* **SUPPLIED ENTRIES**
Start of Block

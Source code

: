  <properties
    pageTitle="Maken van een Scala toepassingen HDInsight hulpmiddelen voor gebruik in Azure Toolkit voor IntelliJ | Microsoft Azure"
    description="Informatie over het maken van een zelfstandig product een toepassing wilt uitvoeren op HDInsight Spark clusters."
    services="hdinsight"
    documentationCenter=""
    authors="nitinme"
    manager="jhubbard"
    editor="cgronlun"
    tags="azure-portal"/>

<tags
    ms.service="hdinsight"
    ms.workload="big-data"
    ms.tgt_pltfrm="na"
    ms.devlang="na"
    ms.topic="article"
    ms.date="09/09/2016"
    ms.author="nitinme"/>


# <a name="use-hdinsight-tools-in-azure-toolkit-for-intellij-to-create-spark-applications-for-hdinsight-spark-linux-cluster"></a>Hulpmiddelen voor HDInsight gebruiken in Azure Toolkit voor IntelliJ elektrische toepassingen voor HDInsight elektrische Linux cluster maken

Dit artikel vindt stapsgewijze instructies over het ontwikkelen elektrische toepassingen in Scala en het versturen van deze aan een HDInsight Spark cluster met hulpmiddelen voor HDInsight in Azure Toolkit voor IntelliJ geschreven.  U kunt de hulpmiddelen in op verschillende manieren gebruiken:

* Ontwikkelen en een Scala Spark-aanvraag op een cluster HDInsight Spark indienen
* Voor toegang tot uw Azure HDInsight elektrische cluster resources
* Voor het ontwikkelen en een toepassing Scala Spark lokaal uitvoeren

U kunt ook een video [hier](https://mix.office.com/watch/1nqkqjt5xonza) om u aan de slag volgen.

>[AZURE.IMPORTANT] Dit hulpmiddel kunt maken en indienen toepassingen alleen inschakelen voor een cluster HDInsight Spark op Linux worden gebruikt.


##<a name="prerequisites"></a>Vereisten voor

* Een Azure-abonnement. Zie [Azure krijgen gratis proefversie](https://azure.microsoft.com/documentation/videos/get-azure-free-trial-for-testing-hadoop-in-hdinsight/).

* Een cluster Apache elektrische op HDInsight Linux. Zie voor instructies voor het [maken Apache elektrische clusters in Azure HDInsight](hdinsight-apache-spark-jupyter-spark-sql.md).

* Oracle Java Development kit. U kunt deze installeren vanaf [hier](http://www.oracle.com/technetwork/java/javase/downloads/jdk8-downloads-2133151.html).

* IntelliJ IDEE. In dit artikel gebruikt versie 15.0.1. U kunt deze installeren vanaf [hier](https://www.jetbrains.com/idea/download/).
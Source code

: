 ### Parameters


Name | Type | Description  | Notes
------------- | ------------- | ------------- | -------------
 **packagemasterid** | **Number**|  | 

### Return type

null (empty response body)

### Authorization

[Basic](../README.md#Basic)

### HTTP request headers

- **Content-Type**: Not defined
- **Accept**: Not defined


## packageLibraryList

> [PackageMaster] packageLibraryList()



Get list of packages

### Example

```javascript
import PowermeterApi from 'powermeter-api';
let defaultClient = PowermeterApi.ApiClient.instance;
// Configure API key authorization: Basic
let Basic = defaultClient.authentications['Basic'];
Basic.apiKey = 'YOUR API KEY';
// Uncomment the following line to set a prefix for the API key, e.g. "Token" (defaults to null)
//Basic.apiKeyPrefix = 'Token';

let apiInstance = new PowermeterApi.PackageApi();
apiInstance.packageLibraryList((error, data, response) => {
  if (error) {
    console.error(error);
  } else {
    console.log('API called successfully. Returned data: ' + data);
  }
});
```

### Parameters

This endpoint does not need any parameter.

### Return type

End of Block

* **WORK TO COMPLETE**
Looking at the data, how many lines hold the string "IntelliJ"? Reply with the number alone.

* **TASK SOLUTION**
4